# The task:
Go through the data line by line from the top, retyping each exactly, and end with the line that contains "1. 로그인 버튼을 누르면 결과 여부 상관없이 index.jsp로 이동.".

(Source material begins)

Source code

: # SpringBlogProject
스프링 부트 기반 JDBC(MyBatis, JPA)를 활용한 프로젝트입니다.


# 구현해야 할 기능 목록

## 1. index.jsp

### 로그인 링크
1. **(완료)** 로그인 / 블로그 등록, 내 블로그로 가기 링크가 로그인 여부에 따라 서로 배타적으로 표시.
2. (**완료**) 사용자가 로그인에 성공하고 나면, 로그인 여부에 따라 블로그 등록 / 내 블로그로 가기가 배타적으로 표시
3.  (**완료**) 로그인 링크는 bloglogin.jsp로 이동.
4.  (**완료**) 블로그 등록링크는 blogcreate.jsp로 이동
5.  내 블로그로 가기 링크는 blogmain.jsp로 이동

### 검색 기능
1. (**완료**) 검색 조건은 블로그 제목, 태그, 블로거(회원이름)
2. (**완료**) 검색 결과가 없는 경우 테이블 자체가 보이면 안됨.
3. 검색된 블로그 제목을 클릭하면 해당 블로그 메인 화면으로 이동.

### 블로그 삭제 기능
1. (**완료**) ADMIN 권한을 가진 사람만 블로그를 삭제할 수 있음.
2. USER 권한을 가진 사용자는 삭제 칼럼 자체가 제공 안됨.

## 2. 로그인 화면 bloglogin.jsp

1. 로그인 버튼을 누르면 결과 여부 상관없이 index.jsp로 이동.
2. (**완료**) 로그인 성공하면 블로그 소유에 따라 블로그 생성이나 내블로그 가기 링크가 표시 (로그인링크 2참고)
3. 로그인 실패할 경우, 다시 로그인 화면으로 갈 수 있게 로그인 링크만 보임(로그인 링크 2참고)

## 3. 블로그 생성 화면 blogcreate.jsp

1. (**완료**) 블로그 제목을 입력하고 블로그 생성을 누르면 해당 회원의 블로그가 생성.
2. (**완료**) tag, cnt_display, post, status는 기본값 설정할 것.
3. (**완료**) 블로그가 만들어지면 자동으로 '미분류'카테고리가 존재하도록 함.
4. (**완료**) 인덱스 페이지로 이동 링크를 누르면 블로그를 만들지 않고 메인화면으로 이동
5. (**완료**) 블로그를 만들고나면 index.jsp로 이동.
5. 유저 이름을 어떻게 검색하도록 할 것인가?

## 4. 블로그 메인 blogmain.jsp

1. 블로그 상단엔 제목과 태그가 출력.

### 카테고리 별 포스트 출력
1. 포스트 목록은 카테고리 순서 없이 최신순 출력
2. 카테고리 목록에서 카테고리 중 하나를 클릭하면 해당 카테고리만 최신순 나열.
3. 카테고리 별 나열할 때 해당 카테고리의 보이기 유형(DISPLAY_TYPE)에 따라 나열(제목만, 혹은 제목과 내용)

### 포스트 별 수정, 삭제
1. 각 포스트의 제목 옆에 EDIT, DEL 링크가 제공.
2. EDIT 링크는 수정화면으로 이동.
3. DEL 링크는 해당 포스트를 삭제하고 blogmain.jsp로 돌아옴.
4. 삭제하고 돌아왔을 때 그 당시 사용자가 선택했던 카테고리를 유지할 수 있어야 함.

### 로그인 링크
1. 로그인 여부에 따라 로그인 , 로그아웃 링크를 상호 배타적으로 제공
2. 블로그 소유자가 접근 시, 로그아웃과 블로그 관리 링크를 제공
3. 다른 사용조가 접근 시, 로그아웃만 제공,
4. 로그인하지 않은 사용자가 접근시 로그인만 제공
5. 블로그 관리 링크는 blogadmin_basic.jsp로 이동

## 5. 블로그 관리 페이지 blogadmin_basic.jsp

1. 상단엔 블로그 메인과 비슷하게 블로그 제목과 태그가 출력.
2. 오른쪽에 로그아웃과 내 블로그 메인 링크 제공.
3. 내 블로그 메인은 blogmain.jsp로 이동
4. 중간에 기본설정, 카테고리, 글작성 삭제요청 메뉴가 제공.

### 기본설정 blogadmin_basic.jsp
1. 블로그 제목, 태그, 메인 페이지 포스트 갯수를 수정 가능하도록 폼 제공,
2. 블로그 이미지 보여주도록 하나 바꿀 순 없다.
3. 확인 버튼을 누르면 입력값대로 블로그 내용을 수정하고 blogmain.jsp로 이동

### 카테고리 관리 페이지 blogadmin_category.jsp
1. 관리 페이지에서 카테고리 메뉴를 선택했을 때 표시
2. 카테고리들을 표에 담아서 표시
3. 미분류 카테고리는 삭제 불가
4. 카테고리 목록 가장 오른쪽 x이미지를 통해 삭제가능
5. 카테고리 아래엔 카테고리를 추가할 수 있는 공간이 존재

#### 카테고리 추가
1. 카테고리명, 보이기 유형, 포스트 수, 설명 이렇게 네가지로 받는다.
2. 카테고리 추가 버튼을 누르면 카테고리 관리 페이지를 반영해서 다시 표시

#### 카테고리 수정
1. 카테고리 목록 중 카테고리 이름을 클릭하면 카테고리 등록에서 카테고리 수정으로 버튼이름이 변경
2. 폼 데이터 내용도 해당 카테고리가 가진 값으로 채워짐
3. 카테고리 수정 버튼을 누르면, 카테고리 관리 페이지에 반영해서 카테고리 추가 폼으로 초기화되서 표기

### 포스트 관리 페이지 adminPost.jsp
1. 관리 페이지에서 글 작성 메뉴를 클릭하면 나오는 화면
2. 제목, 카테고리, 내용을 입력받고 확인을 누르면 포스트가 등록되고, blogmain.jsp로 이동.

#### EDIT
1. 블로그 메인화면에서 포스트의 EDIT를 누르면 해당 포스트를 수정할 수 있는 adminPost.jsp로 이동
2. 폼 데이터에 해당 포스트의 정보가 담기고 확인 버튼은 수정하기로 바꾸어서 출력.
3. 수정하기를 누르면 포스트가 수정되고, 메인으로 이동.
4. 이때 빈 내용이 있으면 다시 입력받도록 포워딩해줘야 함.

(Source material ends)

# Task result:
Source code

: # SpringBlogProject
스프링 부트 기반 JDBC(MyBatis, JPA)를 활용한 프로젝트입니다.


# 구현해야 할 기능 목록

## 1. index.jsp

### 로그인 링크
1. **(완료)** 로그인 / 블로그 등록, 내 블로그로 가기 링크가 로그인 여부에 따라 서로 배타적으로 표시.
2. (**완료**) 사용자가 로그인에 성공하고 나면, 로그인 여부에 따라 블로그 등록 / 내 블로그로 가기가 배타적으로 표시
3.  (**완료**) 로그인 링크는 bloglogin.jsp로 이동.
4.  (**완료**) 블로그 등록링크는 blogcreate.jsp로 이동
5.  내 블로그로 가기 링크는 blogmain.jsp로 이동

### 검색 기능
1. (**완료**) 검색 조건은 블로그 제목, 태그, 블로거(회원이름)
2. (**완료**) 검색 결과가 없는 경우 테이블 자체가 보이면 안됨.
3. 검색된 블로그 제목을 클릭하면 해당 블로그 메인 화면으로 이동.

### 블로그 삭제 기능
1. (**완료**) ADMIN 권한을 가진 사람만 블로그를 삭제할 수 있음.
2. USER 권한을 가진 사용자는 삭제 칼럼 자체가 제공 안됨.

## 2. 로그인 화면 bloglogin.jsp

1. 로그인 버튼을 누르면 결과 여부 상관없이 index.jsp로 이동.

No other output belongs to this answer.